A list consisting of the following components:

mu

Vector of expectations.

v

Vector of variances.

Arguments

df1, df2

Vectors of numbers of numerator and denominator degrees of freedom. Inf is allowed.

p_low, p_up

Vectors of lower- and upper-tail probabilities for Winsorizing. Each element must be strictly larger than 0, and each pair of p_low and p_up must have a sum strictly smaller than 1.
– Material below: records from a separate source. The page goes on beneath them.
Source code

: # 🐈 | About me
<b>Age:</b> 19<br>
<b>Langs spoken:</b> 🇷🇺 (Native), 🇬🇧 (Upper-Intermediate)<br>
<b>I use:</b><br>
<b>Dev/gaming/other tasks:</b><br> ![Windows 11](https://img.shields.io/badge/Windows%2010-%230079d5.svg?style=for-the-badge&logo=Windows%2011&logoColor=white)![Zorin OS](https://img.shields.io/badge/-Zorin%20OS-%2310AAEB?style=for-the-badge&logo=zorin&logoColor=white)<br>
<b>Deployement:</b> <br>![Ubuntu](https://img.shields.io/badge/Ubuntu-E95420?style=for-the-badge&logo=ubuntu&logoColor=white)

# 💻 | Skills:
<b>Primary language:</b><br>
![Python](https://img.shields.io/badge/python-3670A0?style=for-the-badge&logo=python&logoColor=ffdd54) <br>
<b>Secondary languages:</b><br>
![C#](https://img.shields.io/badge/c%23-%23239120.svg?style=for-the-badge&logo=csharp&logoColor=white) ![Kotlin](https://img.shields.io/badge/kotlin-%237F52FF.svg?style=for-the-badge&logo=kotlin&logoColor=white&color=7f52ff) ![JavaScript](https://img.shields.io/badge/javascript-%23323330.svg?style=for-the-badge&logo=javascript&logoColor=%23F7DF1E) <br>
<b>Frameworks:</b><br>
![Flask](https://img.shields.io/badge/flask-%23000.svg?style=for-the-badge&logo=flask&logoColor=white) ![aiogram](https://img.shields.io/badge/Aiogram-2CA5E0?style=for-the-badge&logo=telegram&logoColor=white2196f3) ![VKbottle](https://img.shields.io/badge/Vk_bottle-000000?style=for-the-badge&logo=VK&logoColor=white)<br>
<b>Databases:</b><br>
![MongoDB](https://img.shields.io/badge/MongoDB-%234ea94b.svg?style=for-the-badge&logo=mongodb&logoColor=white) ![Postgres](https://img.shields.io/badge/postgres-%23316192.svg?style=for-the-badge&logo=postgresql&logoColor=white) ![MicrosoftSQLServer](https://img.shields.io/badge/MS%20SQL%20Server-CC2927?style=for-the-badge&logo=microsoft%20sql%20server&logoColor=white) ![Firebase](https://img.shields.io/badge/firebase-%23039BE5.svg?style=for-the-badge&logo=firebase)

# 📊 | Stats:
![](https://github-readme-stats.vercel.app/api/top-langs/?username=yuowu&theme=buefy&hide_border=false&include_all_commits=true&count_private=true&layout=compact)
Note that df1, df2, p_low, and p_up are recycled to align with the longest of them.

nw

A list containing nodes and weights variables for calculating the definite integral of a function f over the interval [-1, 1], which is approximated by sum(nw$weights * f(nw$nodes)). By default, mean_var_logwinf uses a set of Gauss-Legendre nodes along with the corresponding weights calculated by gauss.quad.

Details

The function implements exactly the same method described in Phipson et al., 2016 (see "References").

References

Phipson, B., et al., Robust Hyperparameter Estimation Protects against Hypervariable Genes and Improves Power to Detect Differential Expression. Annals of Applied Statistics, 2016. 10(2): p. 946-963.

See Also

gauss.quad for calculating nodes and weights for Gaussian quadrature.

Examples

Run this code
# Derive the expectation and variance of a log Winsorized F distribution by
# simulation.
random_logwinf <- function(n, df1, df2, p_low, p_up) {
    x <- rf(n, df1, df2)
    q_low <- qf(p_low, df1, df2, lower.tail = TRUE)
    q_up <- qf(p_up, df1, df2, lower.tail = FALSE)
    x[x < q_low] <- q_low
    x[x > q_up] <- q_up
    x <- log(x)
    c(mean(x), var(x))
}

# Set parameters.
n <- 10000
df1 <- 2
df2 <- 2 ^ (0:10)
p_low <- 0.01
p_up <- 0.1

# Compare simulation results with those from numerical integration.
set.seed(100)
res1 <- vapply(df2, function(x) random_logwinf(n, df1, x, p_low, p_up),
               numeric(2))
res2 <- mean_var_logwinf(df1, df2, p_low, p_up)

# Compare mean.
plot(0:10, res1[1, ], type = "l", lwd = 2, col = "red", xlab = "Log2(df2)",
     ylab = "Mean")
lines(0:10, res2$mu, lty = 5, lwd = 2, col = "blue")
legend("topright", c("Simulation", "Numerical integration"), lty = c(1, 5),
       lwd = 2, col = c("red", "blue"))

# Compare variance.
plot(0:10, res1[2, ], type = "l", lwd = 2, col = "red", xlab = "Log2(df2)",
     ylab = "Var")
lines(0:10, res2$v, lty = 5, lwd = 2, col = "blue")
legend("topright", c("Simulation", "Numerical integration"), lty = c(1, 5),
       lwd = 2, col = c("red", "blue"))

# When df2 is Inf.
random_logwinf(n, df1, Inf, p_low, p_up)
mean_var_logwinf(df1, Inf, p_low, p_up)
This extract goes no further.